Я изучал тексты, оставленные вашим народом, включая копии Пророчества в Каллаисе. Я был удивлен, обнаружив, что символы в Алькоро поразительно совпадают с теми, что недалеко от замка Черный панцирь. В Частоколе, разделяющем озеро Люмен от гор Сильвервуд, есть пещерка, которую используют для ночлега скауты Сильвервуда. На дальней стене вырезаны петроглифы, что почти идентичны тем, что в Каллаисе. Я нарисовал их, как мог, ниже, вместе с двумя идентичными символами. Мы не изучаем тут древний восточный, и я мог пользоваться только фрагментами для перевода, так что мог сделать ошибки в создании новых символов. Но я точно могу сказать, что их тут больше, чем в версии Каллаиса.

Я никому не говорил об этой связи. Моя сестра и глава Лесничих Сильвервуда знают о символах, но вряд ли узнали в них сходство с Пророчеством. Я представляю их вам для рассмотрения, готов обсудить ваши действия.

Жаль, что у меня не хватает власти, чтобы пригласить вас увидеть их своими глазами. Как понимаете, королева сейчас не хочет дипломатии с народом Алькоро. Но, если символы окажутся важными, я постараюсь предложить мирные переговоры.

Может возникнуть вопрос, почему я отправляю письмо вам, а не Седьмому королю. Но я нашел письмо из вашей переписки с женой капитана, единственное письмо, написанное вашей рукой, среди тех, что были в переписке между монархией и армией. Вы закончили письмо, спросив у нее: «Я слышала, озеро такое большое, что границ не видно, и что поверхность может отразить все цвета радуги. Я не могу пока увидеть захваченную землю своими глазами, так что прошу, скажите, верна ли поэтическая версия этого места, или она преувеличена?».

Леди королева, я пишу вам, а солнце опускается за далекие горы, которые так далеко, что кажутся только смутной линией между землей и небом. Вода вблизи отражает сгущающуюся синеву сумерек с лиловым отливом, а дальше поверхность сияет розовым и желтым от заката. Остров вблизи отбрасывает зеленую тень такой глубины, что она кажется черной на воде. А еще есть переходящие цвета, оттенки воды, что смешиваются и создают спектр без названия. Ваши слова об озере — не преувеличение. Народ этой страны не менее сложный и достойный восхищения. Мы — люди, связанные водами нашего дома и направляющей силой нашей монархии.

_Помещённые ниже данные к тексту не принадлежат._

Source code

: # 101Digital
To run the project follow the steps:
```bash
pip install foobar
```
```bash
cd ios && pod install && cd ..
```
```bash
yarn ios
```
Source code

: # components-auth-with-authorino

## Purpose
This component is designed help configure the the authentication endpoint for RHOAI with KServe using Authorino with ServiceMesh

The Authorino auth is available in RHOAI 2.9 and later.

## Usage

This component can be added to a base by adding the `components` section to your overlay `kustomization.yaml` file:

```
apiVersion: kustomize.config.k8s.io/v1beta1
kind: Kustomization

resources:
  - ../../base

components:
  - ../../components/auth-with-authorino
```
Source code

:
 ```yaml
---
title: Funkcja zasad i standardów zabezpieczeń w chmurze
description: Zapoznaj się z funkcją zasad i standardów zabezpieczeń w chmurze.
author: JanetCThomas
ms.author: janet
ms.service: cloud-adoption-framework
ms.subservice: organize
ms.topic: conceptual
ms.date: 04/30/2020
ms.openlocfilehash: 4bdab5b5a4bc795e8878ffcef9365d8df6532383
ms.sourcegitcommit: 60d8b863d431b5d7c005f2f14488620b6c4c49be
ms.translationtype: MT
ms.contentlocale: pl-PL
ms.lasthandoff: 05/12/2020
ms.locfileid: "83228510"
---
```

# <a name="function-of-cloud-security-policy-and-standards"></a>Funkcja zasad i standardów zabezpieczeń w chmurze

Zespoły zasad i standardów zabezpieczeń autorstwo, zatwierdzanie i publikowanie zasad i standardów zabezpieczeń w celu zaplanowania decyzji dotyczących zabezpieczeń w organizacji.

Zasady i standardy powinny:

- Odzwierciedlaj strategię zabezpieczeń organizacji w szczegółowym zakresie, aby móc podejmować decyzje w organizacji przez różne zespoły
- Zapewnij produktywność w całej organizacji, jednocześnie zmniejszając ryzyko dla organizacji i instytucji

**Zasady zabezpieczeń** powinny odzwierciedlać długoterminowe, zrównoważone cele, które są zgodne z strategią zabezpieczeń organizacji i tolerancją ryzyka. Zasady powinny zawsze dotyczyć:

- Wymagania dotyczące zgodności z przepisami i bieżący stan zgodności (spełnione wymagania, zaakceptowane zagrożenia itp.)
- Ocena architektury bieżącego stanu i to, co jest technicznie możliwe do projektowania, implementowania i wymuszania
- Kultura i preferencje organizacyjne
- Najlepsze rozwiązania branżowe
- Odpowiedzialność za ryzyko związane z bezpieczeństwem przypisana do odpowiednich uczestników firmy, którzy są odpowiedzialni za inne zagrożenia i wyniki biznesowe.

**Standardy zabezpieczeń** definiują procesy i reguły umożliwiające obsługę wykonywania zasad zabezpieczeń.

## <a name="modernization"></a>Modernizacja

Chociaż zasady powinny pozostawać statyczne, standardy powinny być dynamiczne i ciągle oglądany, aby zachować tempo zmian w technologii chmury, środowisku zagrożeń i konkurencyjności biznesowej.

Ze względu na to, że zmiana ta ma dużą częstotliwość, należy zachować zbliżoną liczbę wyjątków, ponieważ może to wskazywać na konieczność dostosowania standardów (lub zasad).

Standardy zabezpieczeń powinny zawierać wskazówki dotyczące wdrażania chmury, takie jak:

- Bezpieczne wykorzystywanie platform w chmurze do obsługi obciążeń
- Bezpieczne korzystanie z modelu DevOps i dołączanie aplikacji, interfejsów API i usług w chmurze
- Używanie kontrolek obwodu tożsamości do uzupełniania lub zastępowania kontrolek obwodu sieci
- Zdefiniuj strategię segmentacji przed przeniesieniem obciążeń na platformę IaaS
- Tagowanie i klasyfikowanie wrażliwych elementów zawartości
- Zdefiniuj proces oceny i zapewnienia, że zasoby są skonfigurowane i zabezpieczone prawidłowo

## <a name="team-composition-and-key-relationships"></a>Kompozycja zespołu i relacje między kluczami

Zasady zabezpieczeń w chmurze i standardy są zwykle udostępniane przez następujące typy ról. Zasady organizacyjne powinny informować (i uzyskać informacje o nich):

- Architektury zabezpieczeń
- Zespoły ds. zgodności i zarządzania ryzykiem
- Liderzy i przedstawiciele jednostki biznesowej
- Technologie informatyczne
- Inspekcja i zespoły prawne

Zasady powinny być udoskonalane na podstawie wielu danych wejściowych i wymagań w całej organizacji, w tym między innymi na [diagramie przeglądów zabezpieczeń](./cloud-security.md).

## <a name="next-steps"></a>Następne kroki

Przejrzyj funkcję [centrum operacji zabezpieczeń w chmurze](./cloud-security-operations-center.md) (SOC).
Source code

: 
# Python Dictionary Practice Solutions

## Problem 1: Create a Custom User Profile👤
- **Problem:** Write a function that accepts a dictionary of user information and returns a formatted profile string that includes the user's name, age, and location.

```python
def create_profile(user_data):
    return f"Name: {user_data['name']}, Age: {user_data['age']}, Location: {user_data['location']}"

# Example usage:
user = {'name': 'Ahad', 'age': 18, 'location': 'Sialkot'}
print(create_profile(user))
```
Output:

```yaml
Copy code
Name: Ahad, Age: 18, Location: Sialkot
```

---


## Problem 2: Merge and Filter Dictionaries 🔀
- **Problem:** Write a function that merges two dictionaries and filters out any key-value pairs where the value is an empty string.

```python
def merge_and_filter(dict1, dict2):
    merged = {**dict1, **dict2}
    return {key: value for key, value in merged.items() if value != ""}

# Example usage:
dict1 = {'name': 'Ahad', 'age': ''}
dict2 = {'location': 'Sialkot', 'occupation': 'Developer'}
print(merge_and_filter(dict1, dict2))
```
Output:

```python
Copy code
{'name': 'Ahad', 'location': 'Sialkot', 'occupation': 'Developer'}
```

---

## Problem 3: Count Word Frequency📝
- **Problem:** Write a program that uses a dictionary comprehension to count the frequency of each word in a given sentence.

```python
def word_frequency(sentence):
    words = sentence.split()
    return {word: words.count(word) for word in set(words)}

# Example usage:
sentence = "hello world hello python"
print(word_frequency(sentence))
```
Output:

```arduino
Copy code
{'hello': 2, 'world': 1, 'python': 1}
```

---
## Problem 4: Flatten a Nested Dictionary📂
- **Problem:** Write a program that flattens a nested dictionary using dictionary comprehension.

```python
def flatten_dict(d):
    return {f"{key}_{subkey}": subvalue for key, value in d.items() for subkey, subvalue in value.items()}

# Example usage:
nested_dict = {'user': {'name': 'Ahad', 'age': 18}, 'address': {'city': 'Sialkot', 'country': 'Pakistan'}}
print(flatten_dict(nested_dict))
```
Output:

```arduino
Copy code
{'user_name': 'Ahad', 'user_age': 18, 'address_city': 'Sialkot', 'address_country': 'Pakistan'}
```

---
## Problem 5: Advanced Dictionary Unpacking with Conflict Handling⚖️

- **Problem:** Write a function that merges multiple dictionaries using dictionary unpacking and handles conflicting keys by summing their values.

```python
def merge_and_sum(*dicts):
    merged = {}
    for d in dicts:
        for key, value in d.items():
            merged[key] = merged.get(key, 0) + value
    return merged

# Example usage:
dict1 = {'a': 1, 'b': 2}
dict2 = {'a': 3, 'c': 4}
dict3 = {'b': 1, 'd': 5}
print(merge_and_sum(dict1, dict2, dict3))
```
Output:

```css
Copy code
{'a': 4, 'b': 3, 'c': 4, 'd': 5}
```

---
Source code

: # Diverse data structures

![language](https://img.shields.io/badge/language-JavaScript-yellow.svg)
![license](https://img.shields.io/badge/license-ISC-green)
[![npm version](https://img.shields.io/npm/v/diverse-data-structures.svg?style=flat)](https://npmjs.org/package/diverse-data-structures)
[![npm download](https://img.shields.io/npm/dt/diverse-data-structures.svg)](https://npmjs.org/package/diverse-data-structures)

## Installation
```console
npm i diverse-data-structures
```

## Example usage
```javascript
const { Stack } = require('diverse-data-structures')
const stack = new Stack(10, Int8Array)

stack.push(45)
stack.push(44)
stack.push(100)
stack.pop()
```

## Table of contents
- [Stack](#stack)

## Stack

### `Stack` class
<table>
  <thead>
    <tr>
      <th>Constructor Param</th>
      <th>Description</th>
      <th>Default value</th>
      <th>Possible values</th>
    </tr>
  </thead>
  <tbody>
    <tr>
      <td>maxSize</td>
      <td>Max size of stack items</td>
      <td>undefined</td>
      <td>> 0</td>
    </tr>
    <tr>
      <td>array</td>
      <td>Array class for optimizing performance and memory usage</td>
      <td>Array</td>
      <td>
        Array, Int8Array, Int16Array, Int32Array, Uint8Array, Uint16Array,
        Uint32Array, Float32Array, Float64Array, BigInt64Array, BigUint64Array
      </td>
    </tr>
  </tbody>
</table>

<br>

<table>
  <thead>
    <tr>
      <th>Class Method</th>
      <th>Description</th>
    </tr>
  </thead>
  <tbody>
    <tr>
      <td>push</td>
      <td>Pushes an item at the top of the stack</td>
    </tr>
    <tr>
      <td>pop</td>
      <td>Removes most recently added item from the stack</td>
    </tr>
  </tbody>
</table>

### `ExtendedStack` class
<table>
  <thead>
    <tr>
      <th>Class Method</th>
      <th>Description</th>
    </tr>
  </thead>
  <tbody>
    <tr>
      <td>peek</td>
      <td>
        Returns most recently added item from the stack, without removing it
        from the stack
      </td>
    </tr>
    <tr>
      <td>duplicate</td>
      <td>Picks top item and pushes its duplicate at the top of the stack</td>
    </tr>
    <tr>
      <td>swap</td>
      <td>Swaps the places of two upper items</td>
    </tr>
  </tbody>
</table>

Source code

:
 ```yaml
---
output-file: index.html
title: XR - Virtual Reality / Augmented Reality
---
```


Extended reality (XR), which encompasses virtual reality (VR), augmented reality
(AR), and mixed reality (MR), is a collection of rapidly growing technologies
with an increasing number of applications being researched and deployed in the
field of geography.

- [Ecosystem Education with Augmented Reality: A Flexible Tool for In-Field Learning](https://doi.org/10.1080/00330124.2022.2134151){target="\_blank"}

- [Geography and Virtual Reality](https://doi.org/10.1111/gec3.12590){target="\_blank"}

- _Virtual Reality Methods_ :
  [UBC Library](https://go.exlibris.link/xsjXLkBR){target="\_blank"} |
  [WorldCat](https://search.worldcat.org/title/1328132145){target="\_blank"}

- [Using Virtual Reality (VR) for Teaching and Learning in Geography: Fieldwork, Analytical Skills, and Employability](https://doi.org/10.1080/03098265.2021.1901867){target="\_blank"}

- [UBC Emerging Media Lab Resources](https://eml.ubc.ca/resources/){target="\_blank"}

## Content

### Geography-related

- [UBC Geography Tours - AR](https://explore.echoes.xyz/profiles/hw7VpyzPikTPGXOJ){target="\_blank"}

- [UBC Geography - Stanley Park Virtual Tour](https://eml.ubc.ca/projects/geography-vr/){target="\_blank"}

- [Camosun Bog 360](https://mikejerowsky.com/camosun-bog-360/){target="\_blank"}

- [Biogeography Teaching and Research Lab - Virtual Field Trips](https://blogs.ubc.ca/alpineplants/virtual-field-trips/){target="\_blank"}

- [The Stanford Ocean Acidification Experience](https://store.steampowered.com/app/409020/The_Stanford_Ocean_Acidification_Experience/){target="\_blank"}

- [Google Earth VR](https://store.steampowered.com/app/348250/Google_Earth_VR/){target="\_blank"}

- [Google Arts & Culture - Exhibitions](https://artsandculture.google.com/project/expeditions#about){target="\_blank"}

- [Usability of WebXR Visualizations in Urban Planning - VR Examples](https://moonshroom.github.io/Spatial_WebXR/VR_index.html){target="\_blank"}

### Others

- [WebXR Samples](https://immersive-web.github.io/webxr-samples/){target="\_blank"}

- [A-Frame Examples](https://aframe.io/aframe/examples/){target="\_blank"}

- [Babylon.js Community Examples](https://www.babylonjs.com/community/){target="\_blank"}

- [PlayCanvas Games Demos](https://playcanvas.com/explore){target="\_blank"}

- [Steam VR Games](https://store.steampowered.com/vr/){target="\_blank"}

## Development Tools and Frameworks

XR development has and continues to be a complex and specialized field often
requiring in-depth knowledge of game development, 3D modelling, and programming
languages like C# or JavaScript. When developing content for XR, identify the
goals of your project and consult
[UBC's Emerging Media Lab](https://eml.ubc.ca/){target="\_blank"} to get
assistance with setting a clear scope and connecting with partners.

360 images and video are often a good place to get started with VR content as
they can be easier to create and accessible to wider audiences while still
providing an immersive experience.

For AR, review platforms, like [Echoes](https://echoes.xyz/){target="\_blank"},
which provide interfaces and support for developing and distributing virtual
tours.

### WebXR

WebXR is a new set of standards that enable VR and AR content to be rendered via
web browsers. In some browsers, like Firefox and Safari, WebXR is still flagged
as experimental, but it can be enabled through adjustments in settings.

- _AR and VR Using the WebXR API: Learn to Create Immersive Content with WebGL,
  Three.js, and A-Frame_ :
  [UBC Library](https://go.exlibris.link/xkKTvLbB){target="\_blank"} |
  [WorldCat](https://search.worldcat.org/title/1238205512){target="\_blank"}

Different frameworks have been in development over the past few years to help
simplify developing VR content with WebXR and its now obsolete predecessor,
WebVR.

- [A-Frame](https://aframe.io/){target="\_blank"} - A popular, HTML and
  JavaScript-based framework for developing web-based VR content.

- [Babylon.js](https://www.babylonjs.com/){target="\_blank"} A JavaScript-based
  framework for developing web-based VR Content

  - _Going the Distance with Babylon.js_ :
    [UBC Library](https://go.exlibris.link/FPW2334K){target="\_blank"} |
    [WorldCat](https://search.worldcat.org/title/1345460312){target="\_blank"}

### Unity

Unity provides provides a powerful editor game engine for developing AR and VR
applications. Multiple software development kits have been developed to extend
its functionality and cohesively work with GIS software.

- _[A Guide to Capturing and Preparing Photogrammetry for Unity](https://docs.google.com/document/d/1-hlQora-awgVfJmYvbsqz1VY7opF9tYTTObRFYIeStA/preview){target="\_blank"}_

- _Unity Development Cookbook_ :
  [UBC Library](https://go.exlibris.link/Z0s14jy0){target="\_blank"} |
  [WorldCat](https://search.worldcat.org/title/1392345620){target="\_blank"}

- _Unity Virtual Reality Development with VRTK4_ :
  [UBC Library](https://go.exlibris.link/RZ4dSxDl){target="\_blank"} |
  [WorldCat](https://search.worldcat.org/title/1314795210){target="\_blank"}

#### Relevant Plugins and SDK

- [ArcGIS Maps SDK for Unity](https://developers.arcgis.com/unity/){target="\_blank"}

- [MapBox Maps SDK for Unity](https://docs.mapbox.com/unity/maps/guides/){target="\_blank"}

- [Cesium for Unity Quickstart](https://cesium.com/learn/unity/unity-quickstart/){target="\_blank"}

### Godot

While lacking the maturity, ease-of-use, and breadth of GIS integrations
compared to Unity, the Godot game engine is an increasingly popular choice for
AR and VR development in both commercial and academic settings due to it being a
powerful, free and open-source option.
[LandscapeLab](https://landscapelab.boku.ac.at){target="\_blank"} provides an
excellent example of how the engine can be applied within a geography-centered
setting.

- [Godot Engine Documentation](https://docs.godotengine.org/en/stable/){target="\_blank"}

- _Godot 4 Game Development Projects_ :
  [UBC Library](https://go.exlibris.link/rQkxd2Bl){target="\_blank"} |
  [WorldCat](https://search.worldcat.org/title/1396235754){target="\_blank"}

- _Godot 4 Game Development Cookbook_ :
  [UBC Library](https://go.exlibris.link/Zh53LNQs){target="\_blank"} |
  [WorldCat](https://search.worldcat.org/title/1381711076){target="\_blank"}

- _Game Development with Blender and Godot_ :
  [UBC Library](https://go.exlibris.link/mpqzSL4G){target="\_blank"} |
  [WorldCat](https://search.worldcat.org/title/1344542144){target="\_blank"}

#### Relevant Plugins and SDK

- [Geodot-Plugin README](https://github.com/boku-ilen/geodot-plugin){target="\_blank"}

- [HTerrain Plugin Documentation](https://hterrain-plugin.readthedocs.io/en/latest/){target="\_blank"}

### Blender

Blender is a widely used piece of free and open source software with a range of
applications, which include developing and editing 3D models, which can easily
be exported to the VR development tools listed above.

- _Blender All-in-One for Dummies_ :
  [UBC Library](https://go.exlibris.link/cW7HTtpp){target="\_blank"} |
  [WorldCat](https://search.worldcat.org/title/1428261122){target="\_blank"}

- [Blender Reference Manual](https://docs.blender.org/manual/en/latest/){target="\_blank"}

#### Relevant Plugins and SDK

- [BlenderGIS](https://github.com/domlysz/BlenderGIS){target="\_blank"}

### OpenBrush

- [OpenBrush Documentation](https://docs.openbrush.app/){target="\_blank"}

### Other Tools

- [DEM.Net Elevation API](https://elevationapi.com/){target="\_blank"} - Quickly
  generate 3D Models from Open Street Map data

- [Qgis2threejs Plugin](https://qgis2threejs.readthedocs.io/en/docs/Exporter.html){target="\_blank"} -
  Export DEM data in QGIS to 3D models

Я повторю, что пишу это с надеждой, что помогу понять Пророчество Алькоро и вернуть мир своей стране и безопасность своему народу.

С уважением,

Кольм Аластейр.



5 августа

Приветствую королеву Джемму Тезозомок из Алькоро,

Благодарю за ответ, и я рад слышать, что символы вызвали у вас такой интерес. Я отвечу на вопросы так полно, как могу.

Во-первых, да, я зарисовал все символы. Если их когда-то было больше, следов не осталось. Прошу прощения, за неразборчивость второй строки. Я попробую сделать другую копию, но будет сложно сделать это, не вызвав вопросов сестры.

Во-вторых, я узнал у надежного источника в Сильвервуде, и я уверен, что это не следы их культуры, не подделка того, что в Каллаисе. Лесной народ перестал использовать древний восточный примерно в одно время с нами, вряд ли они тратили бы время и силы на копию того, что не могут перевести, на стене пещеры.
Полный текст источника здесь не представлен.